State the number of lines in the following data that include the word "Loong", with no other text.
━━━━━━━━━━━━━━━━━━━━━━━━━━━━━━
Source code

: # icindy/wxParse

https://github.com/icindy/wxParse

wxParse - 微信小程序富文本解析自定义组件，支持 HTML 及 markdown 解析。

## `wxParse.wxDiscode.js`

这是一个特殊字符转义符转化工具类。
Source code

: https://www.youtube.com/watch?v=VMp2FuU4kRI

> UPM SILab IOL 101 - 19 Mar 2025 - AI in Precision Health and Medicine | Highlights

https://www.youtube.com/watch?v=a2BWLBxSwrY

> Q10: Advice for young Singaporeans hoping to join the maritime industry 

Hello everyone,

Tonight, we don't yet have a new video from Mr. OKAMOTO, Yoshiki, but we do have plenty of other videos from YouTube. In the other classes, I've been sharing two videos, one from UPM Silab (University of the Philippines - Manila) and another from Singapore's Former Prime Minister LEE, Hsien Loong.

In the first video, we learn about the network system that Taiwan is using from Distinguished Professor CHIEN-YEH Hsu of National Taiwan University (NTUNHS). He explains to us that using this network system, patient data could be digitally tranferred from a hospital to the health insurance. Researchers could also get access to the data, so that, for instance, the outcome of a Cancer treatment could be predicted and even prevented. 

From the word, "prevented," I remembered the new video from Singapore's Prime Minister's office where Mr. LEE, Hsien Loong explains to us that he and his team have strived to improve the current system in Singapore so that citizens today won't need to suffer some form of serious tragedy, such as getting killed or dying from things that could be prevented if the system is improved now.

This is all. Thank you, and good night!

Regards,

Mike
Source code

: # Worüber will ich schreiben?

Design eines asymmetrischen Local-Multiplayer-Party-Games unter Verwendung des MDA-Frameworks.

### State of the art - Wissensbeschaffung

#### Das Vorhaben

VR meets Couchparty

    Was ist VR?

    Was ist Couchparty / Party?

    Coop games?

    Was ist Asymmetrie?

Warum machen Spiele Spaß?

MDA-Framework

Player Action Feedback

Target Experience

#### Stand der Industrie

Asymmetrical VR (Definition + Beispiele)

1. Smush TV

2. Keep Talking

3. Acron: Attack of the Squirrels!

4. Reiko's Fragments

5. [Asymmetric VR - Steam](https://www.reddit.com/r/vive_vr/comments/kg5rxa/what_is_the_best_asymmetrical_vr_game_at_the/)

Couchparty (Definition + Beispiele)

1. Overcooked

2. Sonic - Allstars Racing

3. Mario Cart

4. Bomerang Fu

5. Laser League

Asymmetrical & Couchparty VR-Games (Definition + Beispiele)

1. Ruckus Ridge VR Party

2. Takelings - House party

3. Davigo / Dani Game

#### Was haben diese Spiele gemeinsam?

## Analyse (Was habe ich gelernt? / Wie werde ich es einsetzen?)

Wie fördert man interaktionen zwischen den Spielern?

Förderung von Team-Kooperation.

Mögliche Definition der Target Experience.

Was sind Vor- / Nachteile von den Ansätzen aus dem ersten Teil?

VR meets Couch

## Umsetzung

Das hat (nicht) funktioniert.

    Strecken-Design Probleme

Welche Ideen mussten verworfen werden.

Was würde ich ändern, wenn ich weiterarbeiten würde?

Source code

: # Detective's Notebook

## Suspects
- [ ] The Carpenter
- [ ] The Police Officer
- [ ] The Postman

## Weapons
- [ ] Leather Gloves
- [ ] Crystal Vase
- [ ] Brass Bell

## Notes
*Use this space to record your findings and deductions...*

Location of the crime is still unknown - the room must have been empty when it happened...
━━━━━━━━━━━━━━━━━━━━━━━━━━━━━━
## Solution to the problem
2